Griswold D, Learman K, Kolber MJ, O’Halloran B, Cleland JA. J Orthop Sports Phys Ther. 2018 Feb 6:1-30. doi: 10.2519/jospt.2018.7738.
Take Home Message: Nonthrust manipulation and thrust manipulation offer similar benefits for people with mechanical neck pain.
The use of thrust manipulation and nonthrust manipulation has been long standing, despite some irregularity in research findings regarding which treatment is more effective. Hence, Griswold and colleagues conducted a multicenter randomized trial to compare the effectiveness of cervical and thoracic nonthrust or thrust manipulation among individuals with mechanical neck pain. The authors randomly split 103 people who had no contraindications for manipulations into two groups. The primary outcome was the Neck Disability Index, which was collected with 6 other outcome measures. Ten clinicians (Orthopaedic Manual Therapy advanced practitioners) delivered either a thrust or nonthrust manipulation to the cervical (neck) or thoraicic (upper back) spine. They applied the manipulation intervention to a person’s most symptomatic area of the spine. The clinician selected the appropriate dosage for each person. The authors used a randomised control trial design to reduce the chance of bias and had a reasonable sample size. The authors found no difference between the two groups on all seven outcome measures.
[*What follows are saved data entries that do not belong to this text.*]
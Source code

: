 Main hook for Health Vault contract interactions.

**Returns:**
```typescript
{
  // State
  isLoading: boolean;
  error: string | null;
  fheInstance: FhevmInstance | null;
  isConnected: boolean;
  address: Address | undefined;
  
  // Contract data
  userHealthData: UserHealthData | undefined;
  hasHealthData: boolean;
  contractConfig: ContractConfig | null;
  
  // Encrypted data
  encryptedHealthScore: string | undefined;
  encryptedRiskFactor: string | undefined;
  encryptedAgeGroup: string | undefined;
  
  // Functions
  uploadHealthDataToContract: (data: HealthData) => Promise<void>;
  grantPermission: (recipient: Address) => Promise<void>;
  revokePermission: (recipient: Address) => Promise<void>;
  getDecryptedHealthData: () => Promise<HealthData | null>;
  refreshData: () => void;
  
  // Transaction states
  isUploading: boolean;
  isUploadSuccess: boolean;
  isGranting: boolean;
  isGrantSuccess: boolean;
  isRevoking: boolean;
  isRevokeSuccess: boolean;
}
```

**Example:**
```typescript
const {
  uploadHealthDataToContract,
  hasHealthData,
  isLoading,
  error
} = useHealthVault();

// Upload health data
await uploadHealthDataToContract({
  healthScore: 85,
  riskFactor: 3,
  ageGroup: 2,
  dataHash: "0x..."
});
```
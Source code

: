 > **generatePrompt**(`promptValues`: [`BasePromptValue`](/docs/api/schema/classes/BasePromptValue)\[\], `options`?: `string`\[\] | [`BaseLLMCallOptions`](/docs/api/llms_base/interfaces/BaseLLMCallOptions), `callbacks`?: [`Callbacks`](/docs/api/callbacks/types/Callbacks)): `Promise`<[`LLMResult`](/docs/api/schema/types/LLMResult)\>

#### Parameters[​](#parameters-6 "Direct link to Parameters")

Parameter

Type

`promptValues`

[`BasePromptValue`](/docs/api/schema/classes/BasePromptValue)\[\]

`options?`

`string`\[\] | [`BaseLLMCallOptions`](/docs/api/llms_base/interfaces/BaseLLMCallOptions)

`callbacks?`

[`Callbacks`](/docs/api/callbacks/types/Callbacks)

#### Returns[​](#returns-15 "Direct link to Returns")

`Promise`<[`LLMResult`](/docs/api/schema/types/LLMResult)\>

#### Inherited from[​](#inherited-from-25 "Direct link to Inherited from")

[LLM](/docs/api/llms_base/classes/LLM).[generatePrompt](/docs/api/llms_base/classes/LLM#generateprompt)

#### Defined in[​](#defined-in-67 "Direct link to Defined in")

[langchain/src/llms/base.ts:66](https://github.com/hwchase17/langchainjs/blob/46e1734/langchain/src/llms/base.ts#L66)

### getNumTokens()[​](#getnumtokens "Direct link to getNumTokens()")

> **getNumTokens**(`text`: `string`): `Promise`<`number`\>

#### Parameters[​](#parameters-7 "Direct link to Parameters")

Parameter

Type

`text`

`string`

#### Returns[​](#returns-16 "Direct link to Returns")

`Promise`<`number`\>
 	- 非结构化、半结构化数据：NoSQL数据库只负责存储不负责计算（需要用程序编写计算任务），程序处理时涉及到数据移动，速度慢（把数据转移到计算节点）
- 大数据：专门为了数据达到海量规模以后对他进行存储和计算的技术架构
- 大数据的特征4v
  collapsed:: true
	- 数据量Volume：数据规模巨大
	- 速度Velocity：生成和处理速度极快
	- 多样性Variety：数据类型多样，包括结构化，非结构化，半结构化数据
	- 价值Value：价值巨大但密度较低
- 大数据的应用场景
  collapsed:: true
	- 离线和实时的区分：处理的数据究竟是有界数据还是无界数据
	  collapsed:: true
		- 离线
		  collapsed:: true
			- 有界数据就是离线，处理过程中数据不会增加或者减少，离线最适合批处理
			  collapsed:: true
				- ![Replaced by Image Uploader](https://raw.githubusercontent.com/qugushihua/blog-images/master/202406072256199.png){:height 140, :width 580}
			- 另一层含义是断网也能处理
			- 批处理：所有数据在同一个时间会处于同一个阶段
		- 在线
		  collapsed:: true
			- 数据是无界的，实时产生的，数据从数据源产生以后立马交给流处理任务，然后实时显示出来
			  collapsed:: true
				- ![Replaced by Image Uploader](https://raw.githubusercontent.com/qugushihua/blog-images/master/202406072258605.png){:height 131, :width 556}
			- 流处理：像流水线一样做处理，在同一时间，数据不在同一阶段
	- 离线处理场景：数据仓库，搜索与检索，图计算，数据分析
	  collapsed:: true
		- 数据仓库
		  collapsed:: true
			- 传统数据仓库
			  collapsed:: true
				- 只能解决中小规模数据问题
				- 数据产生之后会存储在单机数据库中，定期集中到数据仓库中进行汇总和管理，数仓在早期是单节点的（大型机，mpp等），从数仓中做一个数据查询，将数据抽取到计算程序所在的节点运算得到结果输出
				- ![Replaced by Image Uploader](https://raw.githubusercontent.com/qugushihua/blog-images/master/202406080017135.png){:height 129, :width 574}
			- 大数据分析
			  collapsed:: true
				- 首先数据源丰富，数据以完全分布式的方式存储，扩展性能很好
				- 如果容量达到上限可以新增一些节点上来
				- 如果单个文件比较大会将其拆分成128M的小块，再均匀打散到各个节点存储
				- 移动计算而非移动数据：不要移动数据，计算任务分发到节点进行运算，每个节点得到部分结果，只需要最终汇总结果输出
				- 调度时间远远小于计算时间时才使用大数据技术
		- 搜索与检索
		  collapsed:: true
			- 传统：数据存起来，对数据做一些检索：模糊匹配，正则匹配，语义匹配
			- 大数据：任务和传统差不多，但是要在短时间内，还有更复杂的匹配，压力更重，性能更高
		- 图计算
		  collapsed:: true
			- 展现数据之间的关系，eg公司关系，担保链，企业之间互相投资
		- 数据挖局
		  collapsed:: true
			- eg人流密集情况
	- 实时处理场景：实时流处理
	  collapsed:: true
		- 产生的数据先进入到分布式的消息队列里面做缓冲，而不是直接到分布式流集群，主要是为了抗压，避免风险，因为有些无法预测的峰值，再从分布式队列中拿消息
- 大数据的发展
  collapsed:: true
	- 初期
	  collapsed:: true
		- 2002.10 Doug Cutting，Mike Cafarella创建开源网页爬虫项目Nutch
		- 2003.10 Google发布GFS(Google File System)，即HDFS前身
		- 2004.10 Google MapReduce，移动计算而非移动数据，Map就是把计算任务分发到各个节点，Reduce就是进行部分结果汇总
This is an interesting finding, as we infrequently see research on the difference between these two types of treatment for neck pain. Previously researchers showed that spinal manipulation (non-specified type of manipulation) was more effective than home exercises for neck pain and another study showed that thrust manipulation had similar effects to applying kinesio tape, but neither study used the two different types of manipulation. This study helps us appreciate that it may not matter as much as we previously thought which type of manipulation we use to treat a patient with mechanical neck pain. However, it is important to note that the clinicians could individualize the type of nonthrust or thrust technique as well as the dose for each person. A natural follow up question is how should we decide between thrust or nonthrust manipulations? The most important consideration here is to consider patient preference. Patients can sometimes have apprehension with thrust manipulations, and continuing with them even though the evidence shows they may not be required may result in reduced therapist-client rapport. Likewise, a patient may prefer thrust manipulations; therefore, they may have better outcomes with a thrust manipulation than if nonthrust manipulations were used. Of course, further reading and analysis of the scientific literature would be required before making a final decision. For further research, it would be helpful to assess the seven outcomes immediately after the first treatment (visit 1) as well as 6 and 12 months after discharge. This study failed to review symptoms after discharge, which may have presented insightful findings, as pain symptoms can subside with a delayed time frame after treatment. It would also be interesting to view the efficacy of thrust and nonthrust manipulations against an intervention that includes education-based therapy only. This will help to assess if the treatment protocols influenced symptoms or whether it may have been the nature of time and the natural course of soft tissue healing that caused the pain symptoms to reduce. In the meantime, clinicians may use either type of manipulation but should consider assessing their patient’s preference or apprehensions to a specific treatment.
Questions for Discussion: Have you had any experience of thrust or nonthrust manipulation of the neck? What were your results?